While mainly sustained by various Protestant communities in Germany, four Catholic dioceses have joined the campaign. Apart from the Archdiocese of Berlin, this includes the dioceses of Eichstätt, Hildesheim, and Rottenburg-Stuttgart.
Last year, more than 440 scientific papers were published that cast doubt on climate alarmism and the claim that man-made carbon emissions are causing changes to the climate.
The fast to protect the planet would take place during Lent. In German, the connection between Lent (“Fastenzeit”) and fasting (“fasten”) is evident from the words themselves.
“An ‘ethics of enough,’ which the churches have long been demanding, is becoming increasingly plausible and is urgently needed. The climate fasting campaign offers various suggestions for practicing such an ‘ethics of enough.’ It is about ensuring that everyone – the present generation as well as future generations – has enough to live on. But it is also about ensuring that those who have too much can let that be enough,” the organizers explain.
“With this Lenten campaign, we place ourselves in the Christian tradition, which commemorates the suffering in the time before Easter and consciously practices renunciation in order to become free for new thoughts and different behavior. Climate change is causing suffering because it endangers the lives of people, animals and plants. Protecting the climate requires renunciation. However, it is always a gain if we succeed, alone or in the community, in making life more climate-friendly,” states the brochure about the campaign, which is set to begin on Ash Wednesday.
The Catholic understanding of penance, of which fasting is a part, is, however, different from the climate-change fasting program. The Catechism of the Catholic Church speaks of penances as helping to configure us to Christ, “who alone expiated our sins once for all. They allow us to become co-heirs with the risen Christ, ‘provided we suffer with him.’”

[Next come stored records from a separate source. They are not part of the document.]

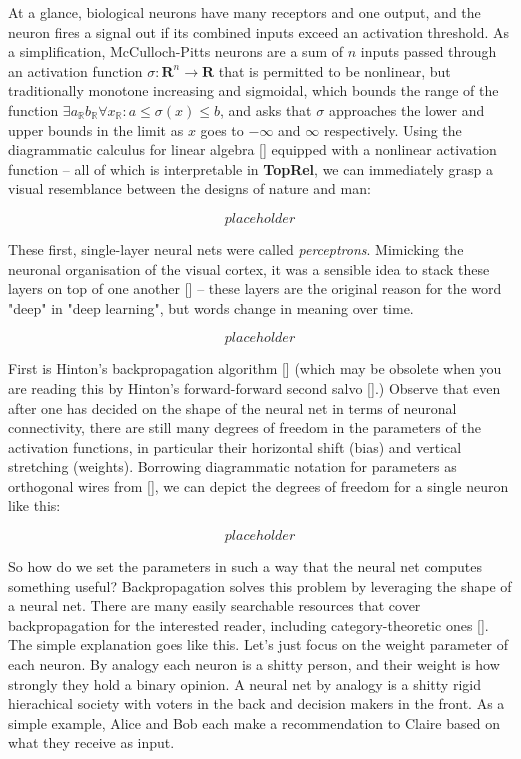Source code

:  At a glance, biological neurons have many receptors and one output, and the neuron fires a signal out if its combined inputs exceed an activation threshold. As a simplification, McCulloch-Pitts neurons are a sum of $n$ inputs passed through an activation function $\sigma: \mathbf{R}^n \rightarrow \mathbf{R}$ that is permitted to be nonlinear, but traditionally monotone increasing and sigmoidal, which bounds the range of the function $\exists a_{\mathbb{R}} b_{\mathbb{R}} \forall x_{\mathbb{R}} : a \leq \sigma(x) \leq b$, and asks that $\sigma$ approaches the lower and upper bounds in the limit as $x$ goes to $-\infty$ and $\infty$ respectively. Using the diagrammatic calculus for linear algebra [] equipped with a nonlinear activation function -- all of which is interpretable in \textbf{TopRel}, we can immediately grasp a visual resemblance between the designs of nature and man:

\[placeholder\]

 These first, single-layer neural nets were called \emph{perceptrons}. Mimicking the neuronal organisation of the visual cortex, it was a sensible idea to stack these layers on top of one another [] -- these layers are the original reason for the word "deep" in "deep learning", but words change in meaning over time.

\[placeholder\]

 First is Hinton's backpropagation algorithm [] (which may be obsolete when you are reading this by Hinton's forward-forward second salvo [].) Observe that even after one has decided on the shape of the neural net in terms of neuronal connectivity, there are still many degrees of freedom in the parameters of the activation functions, in particular their horizontal shift (bias) and vertical stretching (weights). Borrowing diagrammatic notation for parameters as orthogonal wires from [], we can depict the degrees of freedom for a single neuron like this:

\[placeholder\]

 So how do we set the parameters in such a way that the neural net computes something useful? Backpropagation solves this problem by leveraging the shape of a neural net. There are many easily searchable resources that cover backpropagation for the interested reader, including category-theoretic ones []. The simple explanation goes like this. Let's just focus on the weight parameter of each neuron. By analogy each neuron is a shitty person, and their weight is how strongly they hold a binary opinion. A neural net by analogy is a shitty rigid hierachical society with voters in the back and decision makers in the front. As a simple example, Alice and Bob each make a recommendation to Claire based on what they receive as input.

According to “Klimafasten,” the first week of Lent will focus on the ecological footprint. Based on a kind of quiz, participants are able to determine how conscious they are of the effect their lifestyle has on the environment.
One of the statements within the quiz says, “For distances under 3 kilometers (a little less than 2 miles), I walk or use my bicycle.” The participant can choose between “always (0 points), often (3), rarely (6), or never (9).” The lower the score, the better the ecological footprint.

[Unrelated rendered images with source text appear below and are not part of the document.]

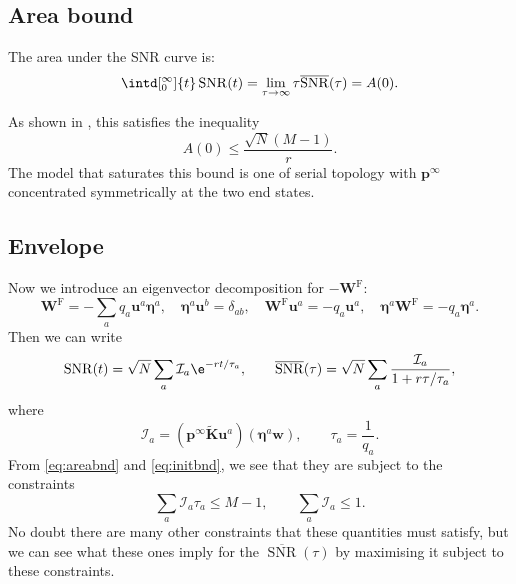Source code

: \documentclass[12pt]{article}
\newcommand{\pr}{\mathbf{p}}
\newcommand{\eq}{\pr^\infty}
\newcommand{\w}{\mathbf{w}}
\newcommand{\W}{\mathbf{W}}
\newcommand{\enc}{\mathbf{K}}
\newcommand{\frg}{\W^{\mathrm{F}}}
\newcommand{\ench}{\widetilde{\enc}}
\newcommand{\evr}{\mathbf{u}}
\newcommand{\evl}{\boldsymbol{\eta}}
\DeclareMathOperator{\snr}{SNR}
\newcommand{\snrb}{\overline{\snr}}
\newcommand{\CI}{\mathcal{I}}
\begin{document}
\subsection{Area bound}\label{sec:area}

The area under the SNR curve is:
%
\begin{equation}\label{eq:areadef}
  \intd[_0^\infty]{t} \snr(t) = \lim_{\tau\to\infty} \tau \snrb(\tau) = A(0).
\end{equation}
%

As shown in \cite{Lahiri2013synapse}, this satisfies the inequality
%
\begin{equation}\label{eq:areabnd}
  A(0) \leq \frac{\sqrt{N}(M-1)}{r}.
\end{equation}
%
The model that saturates this bound is one of serial topology with $\eq$ concentrated symmetrically at the two end states.



\subsection{Envelope}\label{sec:envelope}

Now we introduce an eigenvector decomposition for $-\frg$:
%
\begin{equation}\label{eq:eigendecomp}
  \frg = - \sum_a q_a \evr^a \evl^a,
  \quad
  \evl^a \evr^b = \delta_{ab},
  \quad
  \frg \evr^a = -q_a \evr^a,
  \quad
  \evl^a \frg = -q_a \evl^a.
\end{equation}
%
Then we can write
%
\begin{equation}\label{eqsnreig}
  \snr(t) = \sqrt{N}\sum_a \CI_a \e^{-rt/\tau_a},
  \qquad
  \snrb(\tau) = \sqrt{N}\sum_a \frac{\CI_a}{1+r\tau/\tau_a},
\end{equation}
%
where
%
\begin{equation}\label{eq:snrcoeffs}
  \CI_a = (\eq \ench \evr^a) (\evl^a \w),
  \qquad
  \tau_a = \frac{1}{q_a}.
\end{equation}
%
From \eqref{eq:areabnd} and \eqref{eq:initbnd}, we see that they are subject to the constraints
%
\begin{equation}\label{eq:coeffconstr}
  \sum_a \CI_a \tau_a \leq M-1,
  \qquad
  \sum_a \CI_a \leq 1.
\end{equation}
%
No doubt there are many other constraints that these quantities must satisfy, but we can see what these ones imply for the $\snrb(\tau)$ by maximising it subject to these constraints.
\end{document}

The remaining weeks, then, focus on doing better in various areas of life, beginning with power usage. Suggestions include getting rid of one unnecessary electronic device, lowering the room temperature, and checking if switching to a provider of sustainably sourced power might be an option.

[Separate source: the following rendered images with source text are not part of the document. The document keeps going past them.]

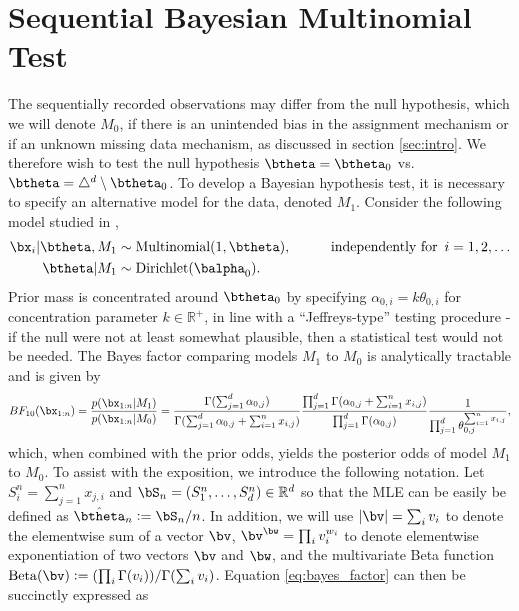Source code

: \documentclass[11pt]{article}
\newcommand{\Reals}{\mathbb R}
\newcommand{\Beta}{\mathrm{Beta}}
\newcommand{\df}{\vcentcolon=}
\begin{document}
\section{Sequential Bayesian Multinomial Test}
\label{sec:srm_testing}
The sequentially recorded observations may differ from the null hypothesis, which we will denote $M_0$, if there is an unintended bias in the assignment mechanism or if an unknown missing data mechanism, as discussed in section \ref{sec:intro}.
We therefore wish to test the null hypothesis $\btheta = \btheta_0$ vs.\ $\btheta = \triangle^d \setminus \btheta_0$.
To develop a Bayesian hypothesis test, it is necessary to specify an alternative model for the data, denoted $M_1$.
Consider the following model studied in \cite{good},
\begin{align}
    \bx_i | \btheta, M_1 &\sim \text{Multinomial}(1,\btheta), \hspace{1cm} \text{independently for }\, i=1,2,\dots\\
  \btheta | M_1 &\sim \text{Dirichlet}(\balpha_0).\notag
\end{align}
Prior mass is concentrated around $\btheta_0$ by specifying $\alpha_{0,i} = k \theta_{0,i}$ for concentration parameter $k \in \mathbb{R}^+$, in line with a ``Jeffreys-type'' testing procedure - if the null were not at least somewhat plausible, then a statistical test would not be needed.
The Bayes factor comparing models $M_1$ to $M_0$ is analytically tractable and is given by
\begin{equation}
  \label{eq:bayes_factor}
 BF_{10}(\bx_{1:n}) = \frac{p(\bx_{1:n}|M_1)}{p(\bx_{1:n}|M_0)} = \frac{\Gamma(\sum_{j=1}^{d} \alpha_{0,j})}{\Gamma(\sum_{j=1}^{d} \alpha_{0,j} + \sum_{i=1}^{n}x_{i,j})}\frac{\prod_{j=1}^{d}\Gamma(\alpha_{0,j} + \sum_{i=1}^{n}x_{i,j} )}{\prod_{j=1}^{d}\Gamma(\alpha_{0,j} )}\frac{1}{\prod_{j=1}^{d} \theta_{0,j}^{\sum_{i=1}^{n}x_{i,j}}},
\end{equation}
which, when combined with the prior odds, yields the posterior odds of model $M_1$ to $M_0$.
To assist with the exposition, we introduce the following notation. 
Let $S_i^n=\sum_{j=1}^{n}x_{j,i}$ and $\bS_n=(S_1^n,\ldots, S_d^n)\in\Reals^d$
so that the MLE can be easily be defined as $\hat \btheta_n \df \bS_n/n$.
In addition, we will use $|\bv| = \sum_{i} v_i$ to denote the elementwise sum of a vector $\bv$, 
$\bv^{\bw} = \prod_{i} v_{i}^{w_i}$ to denote elementwise exponentiation of two vectors $\bv$ and $\bw$,
and the multivariate Beta function $\Beta(\bv) \df (\prod_{i}\Gamma(v_i))/\Gamma(\sum_i v_i)$. 
Equation \eqref{eq:bayes_factor} can then be succinctly expressed as 
\end{document}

The third week looks at food items. “In the supermarket, I decide to buy products at a reduced price which have an expired best-before date,” one suggestion reads.
This is followed by developing a strategy for using less information technology, for instance by using a smartphone that has room for two SIM cards instead of one. This would enable the participant in fasting to protect the planet from climate change to get rid of the phone used either for business or privately. Ironically, another suggestion for week four seemingly contradicts this. “I use my equipment as long as possible and check whether I can repair or technically upgrade it,” it says.
The fifth week studies car usage and asks, “Where and how can I travel in a way friendly to the climate for my next vacation?”
Week six focuses on the use of plastic in everyday life. The brochure produced by “Klimafasten” suggests using cotton bags for groceries instead of plastic ones. Another suggestions is to go on a walk and pick up plastic trash along the way.
The last week says, “For Easter, we are happy that there is someone who gives us strength for change and reminds us that we can become a blessing to our fellow creatures, people, animals and plants.” Among other things, the brochure encourages the participants to tell others about their experiences.
Conservative German newspaper Junge Freiheit reported on various ideas for worship services proposed by “Klimafasten.” However, these ideas would most likely apply only to Protestant communities.
“On the website of the campaign, there are also ‘theological impulses’ for ‘climate fasting.’ … Among other things, it is recommended to distribute pens and paper so that every church member can write down ‘ideas for a climate-friendly church.’ The sheets of paper can then be attached to a picture of a tree that has previously been hung on a pin board. The ‘Tree of Life’ by Gustav Klimt, for example, would be suitable,” the German newspaper wrote.